The 2013 pension overhaul signed by then-Gov. Pat Quinn is being decided by the seven justices of the Illinois Supreme Court. The law extends retirement ages for current state workers, reduces retirees' automatic and compounded yearly increases in the cost-of-living allowance (COLA), and limits the amount of salary used to figure pension benefits.

The law is expected to save $137 billion over three decades. It has yet to be implemented, pending the outcome of the suit filed by unions and retirees.

The plaintiffs in Heaton v. Quinn are teachers, retired teachers, principals and superintendents from around the state.

While we wait for the decision, let's examine the case with Marc Falkoff, an expert in public interest law. Falkoff is a professor at Northern Illinois University. Here's his take on the arguments, and what the pension law says vs. what the state Constitution says:

Dr. Marc Falkoff, NIU Law Professor

First the (Illinois) Constitution.
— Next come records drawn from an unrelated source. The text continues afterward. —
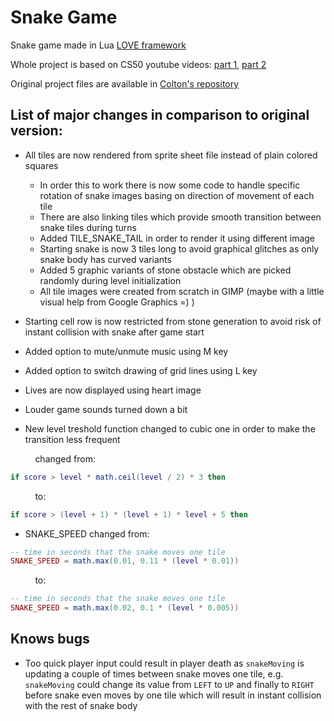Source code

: # Snake Game

Snake game made in Lua [LOVE framework](https://love2d.org/)

Whole project is based on CS50 youtube videos: [part 1](https://youtu.be/ld_xcXdRez4), [part 2](https://youtu.be/UOzRK3p26Dw)

Original project files are available in [Colton's repository](https://github.com/coltonoscopy/snake50)

## List of major changes in comparison to original version:

* All tiles are now rendered from sprite sheet file instead of plain colored squares
    * In order this to work there is now some code to handle specific rotation of snake images basing on direction of movement of each tile
    * There are also linking tiles which provide smooth transition between snake tiles during turns
    * Added TILE_SNAKE_TAIL in order to render it using different image
    * Starting snake is now 3 tiles long to avoid graphical glitches as only snake body has curved variants
    * Added 5 graphic variants of stone obstacle which are picked randomly during level initialization
    * All tile images were created from scratch in GIMP (maybe with a little visual help from Google Graphics =) )

* Starting cell row is now restricted from stone generation to avoid risk of instant collision with snake after game start

* Added option to mute/unmute music using M key

* Added option to switch drawing of grid lines using L key

* Lives are now displayed using heart image

* Louder game sounds turned down a bit

* New level treshold function changed to cubic one in order to make the transition less frequent

&nbsp;&nbsp;&nbsp;&nbsp;&nbsp;&nbsp;&nbsp;&nbsp;&nbsp;
changed from:
```lua
if score > level * math.ceil(level / 2) * 3 then
```
&nbsp;&nbsp;&nbsp;&nbsp;&nbsp;&nbsp;&nbsp;&nbsp;&nbsp;
to:
```lua
if score > (level + 1) * (level + 1) * level + 5 then
```


* SNAKE_SPEED changed from:

```lua
-- time in seconds that the snake moves one tile
SNAKE_SPEED = math.max(0.01, 0.11 * (level * 0.01))
```
&nbsp;&nbsp;&nbsp;&nbsp;&nbsp;&nbsp;&nbsp;&nbsp;&nbsp;
to:
```lua
-- time in seconds that the snake moves one tile
SNAKE_SPEED = math.max(0.02, 0.1 * (level * 0.005))
```

## Knows bugs

* Too quick player input could result in player death as `snakeMoving` is updating a couple of times between snake moves one tile, e.g. `snakeMoving` could change its value from `LEFT` to `UP` and finally to `RIGHT` before snake even moves by one tile which will result in instant collision with the rest of snake body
Article XIII, section 5, says retirement benefits "shall not be diminished or impaired."

What if the Court strikes down part of the law, say the part about COLAs, but leaves intact the part about raising the retirement age? Falkoff says the Constitution remains clear no matter what part of the law is being considered:

"Raising the retirement age is going to diminish benefits for a pensioner. Lowering the cost-of-living adjustments is going to diminish benefits. Forcing pensioners to pay more into their health care is going to diminish benefits. Frankly, anything that diminishes benefits is constitutionally impermissible."

But what if the state's unfunded liability -- now about $100 billion -- constitutes an emergency, especially when coupled with a multi-billion dollar budget deficit? Lawyers for the State of Illinois argue the government can invoke special police powers to reduce retirement benefits if they're unsustainable. They cite the COLA adjustments as particularly harmful to the state's fiscal health. Arguing for the state, Solicitor General Carolyn Shapiro said it would be "a new and unheard-of absolute right" to consider the pension protections so overarching that they preempt any changes in an emergency.
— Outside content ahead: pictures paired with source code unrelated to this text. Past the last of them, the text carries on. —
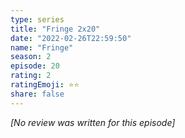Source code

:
 ```yaml
---
type: series
title: "Fringe 2x20"
date: "2022-02-26T22:59:50"
name: "Fringe"
season: 2
episode: 20
rating: 2
ratingEmoji: ⭐️⭐️
share: false
---
```


*[No review was written for this episode]*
Professor Falkoff says the Legislature invoked these special powers before. But, he says, when it comes to Article XIII, the framers meant to check the power of lawmakers:

"You have a specific constitutional provision, and that was put in there specifically to keep the Legislature from doing what it has sought to do here, which is diminish pension benefits."
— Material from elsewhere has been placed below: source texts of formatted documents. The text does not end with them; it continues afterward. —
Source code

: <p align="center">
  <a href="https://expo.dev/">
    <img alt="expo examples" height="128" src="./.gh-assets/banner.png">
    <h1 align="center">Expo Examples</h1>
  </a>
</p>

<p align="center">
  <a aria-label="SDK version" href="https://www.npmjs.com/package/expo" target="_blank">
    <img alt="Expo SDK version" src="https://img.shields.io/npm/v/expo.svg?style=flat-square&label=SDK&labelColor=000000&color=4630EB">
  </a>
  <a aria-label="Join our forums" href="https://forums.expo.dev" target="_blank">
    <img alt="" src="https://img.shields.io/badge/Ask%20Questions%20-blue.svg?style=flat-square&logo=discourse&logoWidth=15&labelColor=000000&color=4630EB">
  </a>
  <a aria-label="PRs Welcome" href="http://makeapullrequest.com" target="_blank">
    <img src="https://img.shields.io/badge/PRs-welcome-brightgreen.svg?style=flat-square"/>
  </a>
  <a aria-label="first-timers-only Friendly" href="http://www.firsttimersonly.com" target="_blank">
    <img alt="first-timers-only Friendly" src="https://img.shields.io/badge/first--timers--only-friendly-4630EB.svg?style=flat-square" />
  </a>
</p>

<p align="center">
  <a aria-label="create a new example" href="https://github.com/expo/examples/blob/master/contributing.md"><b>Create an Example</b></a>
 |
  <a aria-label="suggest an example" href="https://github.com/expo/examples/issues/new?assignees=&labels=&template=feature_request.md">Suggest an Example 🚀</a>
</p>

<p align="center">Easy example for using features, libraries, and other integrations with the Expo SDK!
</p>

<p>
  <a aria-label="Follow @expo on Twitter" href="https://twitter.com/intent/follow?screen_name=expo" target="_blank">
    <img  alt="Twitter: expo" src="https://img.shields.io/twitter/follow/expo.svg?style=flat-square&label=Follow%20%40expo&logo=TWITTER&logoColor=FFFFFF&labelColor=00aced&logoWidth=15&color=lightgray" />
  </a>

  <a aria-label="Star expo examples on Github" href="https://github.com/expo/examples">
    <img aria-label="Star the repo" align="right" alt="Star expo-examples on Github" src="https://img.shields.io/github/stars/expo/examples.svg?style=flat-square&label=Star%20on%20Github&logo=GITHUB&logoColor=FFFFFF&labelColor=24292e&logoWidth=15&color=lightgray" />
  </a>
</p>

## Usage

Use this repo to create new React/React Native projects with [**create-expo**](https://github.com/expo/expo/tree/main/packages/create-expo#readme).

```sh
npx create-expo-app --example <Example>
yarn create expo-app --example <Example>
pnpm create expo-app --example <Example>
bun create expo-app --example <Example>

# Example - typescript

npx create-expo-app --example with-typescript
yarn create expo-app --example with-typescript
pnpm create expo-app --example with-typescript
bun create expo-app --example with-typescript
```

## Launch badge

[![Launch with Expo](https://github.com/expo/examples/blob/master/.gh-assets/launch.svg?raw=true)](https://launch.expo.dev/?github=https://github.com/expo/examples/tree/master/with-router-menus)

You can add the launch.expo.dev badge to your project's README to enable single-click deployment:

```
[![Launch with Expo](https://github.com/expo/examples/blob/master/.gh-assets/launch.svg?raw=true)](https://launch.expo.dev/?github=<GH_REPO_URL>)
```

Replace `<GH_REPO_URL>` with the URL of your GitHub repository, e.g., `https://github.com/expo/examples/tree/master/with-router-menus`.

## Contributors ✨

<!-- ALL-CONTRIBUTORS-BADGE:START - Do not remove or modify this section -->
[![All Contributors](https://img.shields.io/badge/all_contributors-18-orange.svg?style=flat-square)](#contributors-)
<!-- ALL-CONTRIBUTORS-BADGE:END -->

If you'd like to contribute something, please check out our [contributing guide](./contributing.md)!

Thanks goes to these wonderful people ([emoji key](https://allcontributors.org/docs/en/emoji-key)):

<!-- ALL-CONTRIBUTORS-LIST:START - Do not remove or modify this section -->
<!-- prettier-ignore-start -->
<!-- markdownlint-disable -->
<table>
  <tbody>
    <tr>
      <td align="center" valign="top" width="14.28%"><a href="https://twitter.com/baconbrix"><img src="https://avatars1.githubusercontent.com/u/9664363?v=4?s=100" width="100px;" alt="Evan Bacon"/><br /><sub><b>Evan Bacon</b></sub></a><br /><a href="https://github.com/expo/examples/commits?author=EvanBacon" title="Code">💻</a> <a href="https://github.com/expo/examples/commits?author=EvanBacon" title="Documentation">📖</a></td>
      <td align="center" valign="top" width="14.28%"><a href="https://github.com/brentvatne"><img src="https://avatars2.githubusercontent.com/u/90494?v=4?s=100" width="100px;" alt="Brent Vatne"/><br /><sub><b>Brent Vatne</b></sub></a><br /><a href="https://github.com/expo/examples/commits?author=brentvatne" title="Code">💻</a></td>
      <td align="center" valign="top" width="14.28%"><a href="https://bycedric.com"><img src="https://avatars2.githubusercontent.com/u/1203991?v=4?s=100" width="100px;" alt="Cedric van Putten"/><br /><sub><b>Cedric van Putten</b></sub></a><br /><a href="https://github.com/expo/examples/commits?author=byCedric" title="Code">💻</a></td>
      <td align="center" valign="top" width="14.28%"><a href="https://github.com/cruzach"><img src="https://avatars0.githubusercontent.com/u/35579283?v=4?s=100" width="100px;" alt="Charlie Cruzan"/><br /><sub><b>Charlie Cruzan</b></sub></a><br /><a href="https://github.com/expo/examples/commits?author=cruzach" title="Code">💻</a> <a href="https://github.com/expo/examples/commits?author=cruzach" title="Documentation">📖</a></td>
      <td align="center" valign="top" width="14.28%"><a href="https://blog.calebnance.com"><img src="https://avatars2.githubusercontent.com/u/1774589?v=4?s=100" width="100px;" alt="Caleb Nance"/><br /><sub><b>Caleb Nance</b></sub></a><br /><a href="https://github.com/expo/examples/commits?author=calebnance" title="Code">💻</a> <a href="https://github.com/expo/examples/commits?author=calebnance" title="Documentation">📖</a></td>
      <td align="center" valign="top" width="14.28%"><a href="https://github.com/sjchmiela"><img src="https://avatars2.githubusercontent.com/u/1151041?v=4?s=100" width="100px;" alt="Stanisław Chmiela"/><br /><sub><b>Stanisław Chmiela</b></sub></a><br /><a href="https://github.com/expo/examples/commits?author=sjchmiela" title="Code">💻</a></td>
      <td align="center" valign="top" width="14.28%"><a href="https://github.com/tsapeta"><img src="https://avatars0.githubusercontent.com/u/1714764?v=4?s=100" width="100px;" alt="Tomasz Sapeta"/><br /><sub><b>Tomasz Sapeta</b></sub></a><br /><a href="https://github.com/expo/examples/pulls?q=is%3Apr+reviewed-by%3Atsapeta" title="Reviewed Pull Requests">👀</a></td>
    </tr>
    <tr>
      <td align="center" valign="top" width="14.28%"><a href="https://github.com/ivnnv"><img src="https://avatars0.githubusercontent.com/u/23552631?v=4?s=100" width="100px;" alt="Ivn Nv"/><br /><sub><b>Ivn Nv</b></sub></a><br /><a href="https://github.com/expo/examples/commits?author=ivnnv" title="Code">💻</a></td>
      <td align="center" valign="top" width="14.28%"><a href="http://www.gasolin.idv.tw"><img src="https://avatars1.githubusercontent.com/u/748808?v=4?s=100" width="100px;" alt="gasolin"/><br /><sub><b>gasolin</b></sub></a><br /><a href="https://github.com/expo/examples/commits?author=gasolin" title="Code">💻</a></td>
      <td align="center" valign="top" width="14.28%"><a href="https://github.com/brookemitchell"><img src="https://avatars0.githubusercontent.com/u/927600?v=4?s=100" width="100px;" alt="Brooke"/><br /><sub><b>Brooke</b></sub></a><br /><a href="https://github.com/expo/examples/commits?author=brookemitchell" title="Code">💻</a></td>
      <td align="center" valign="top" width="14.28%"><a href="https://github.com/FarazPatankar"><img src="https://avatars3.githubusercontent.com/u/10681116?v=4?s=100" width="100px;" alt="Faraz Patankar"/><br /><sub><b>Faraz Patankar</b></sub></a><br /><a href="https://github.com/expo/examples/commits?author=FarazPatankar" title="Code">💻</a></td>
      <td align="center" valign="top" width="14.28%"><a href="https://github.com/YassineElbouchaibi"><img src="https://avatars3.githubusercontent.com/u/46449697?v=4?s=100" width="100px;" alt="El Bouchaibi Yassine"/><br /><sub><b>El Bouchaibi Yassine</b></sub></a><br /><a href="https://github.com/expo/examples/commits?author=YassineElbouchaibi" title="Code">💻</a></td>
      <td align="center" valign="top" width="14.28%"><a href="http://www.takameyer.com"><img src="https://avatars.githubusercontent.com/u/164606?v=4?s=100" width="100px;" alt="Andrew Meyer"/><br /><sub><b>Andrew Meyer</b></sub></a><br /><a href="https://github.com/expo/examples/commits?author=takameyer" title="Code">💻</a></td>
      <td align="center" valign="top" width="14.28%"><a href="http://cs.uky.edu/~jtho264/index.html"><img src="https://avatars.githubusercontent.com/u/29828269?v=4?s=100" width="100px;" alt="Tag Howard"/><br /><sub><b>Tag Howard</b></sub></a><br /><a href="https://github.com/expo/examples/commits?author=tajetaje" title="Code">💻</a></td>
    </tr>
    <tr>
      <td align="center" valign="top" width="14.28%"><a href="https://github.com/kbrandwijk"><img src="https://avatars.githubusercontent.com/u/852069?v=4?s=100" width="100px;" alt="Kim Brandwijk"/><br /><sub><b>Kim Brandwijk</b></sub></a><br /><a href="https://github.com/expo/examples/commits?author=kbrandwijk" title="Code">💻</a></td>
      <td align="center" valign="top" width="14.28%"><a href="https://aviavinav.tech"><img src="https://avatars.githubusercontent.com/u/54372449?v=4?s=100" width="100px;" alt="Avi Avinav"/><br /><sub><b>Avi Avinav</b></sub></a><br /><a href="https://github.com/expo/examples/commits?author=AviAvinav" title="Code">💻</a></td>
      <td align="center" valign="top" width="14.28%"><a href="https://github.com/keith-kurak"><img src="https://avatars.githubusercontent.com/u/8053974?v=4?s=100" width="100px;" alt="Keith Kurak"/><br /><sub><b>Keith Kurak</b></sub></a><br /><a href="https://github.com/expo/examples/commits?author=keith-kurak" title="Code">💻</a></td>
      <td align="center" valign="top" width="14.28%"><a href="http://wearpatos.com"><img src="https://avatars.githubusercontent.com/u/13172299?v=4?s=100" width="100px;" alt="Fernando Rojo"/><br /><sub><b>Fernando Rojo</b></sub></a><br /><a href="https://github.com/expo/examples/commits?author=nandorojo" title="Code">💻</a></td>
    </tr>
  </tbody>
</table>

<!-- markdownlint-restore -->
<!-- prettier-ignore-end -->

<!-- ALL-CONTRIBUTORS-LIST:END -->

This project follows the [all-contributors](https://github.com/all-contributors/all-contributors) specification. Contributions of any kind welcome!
Falkoff sees the police powers as a general recognition of the power of the Legislature, but they're not enough to trump the specific guarantee that's in the pension clause.

Opponents of the pension law point to last summer's state Supreme Court decision on a law that made state retirees pay more for subsidized health care. Justices ruled the law violated the Constitution's pension protection clause. In that case, the Court ruled subsidized health care is part of the protected benefits under Article XIII. Falkoff cautions, however, the current case is about whether police powers override protections to benefits, including subsidized health care.

Like many Illinois state university professors, Falkoff is invested in the State Universities Retirement System (SURS). As an NIU staff member, this reporter is also invested in SURS, one of the five public pension systems that would be affected by the pending High Court ruling. I asked Falkoff how he keeps his analysis above the partisan fray:

"Of course anyone should be wary of someone who has a stake in doing an analysis of this sort," Falkoff says. "I'll say I've read the court filings, and I've read the Constitution." For Falkoff, the Constitution is straightforward. "When you have a provision that says `the benefits shall not be diminished or impaired', it's hard to believe the Court would find that ambiguous."

Falkoff concedes it's possible the justices may read the police powers as expansive enough to include a very specific provision in the Constitution, but not likely.

It's not clear when the Illinois Supreme Court will decide the case.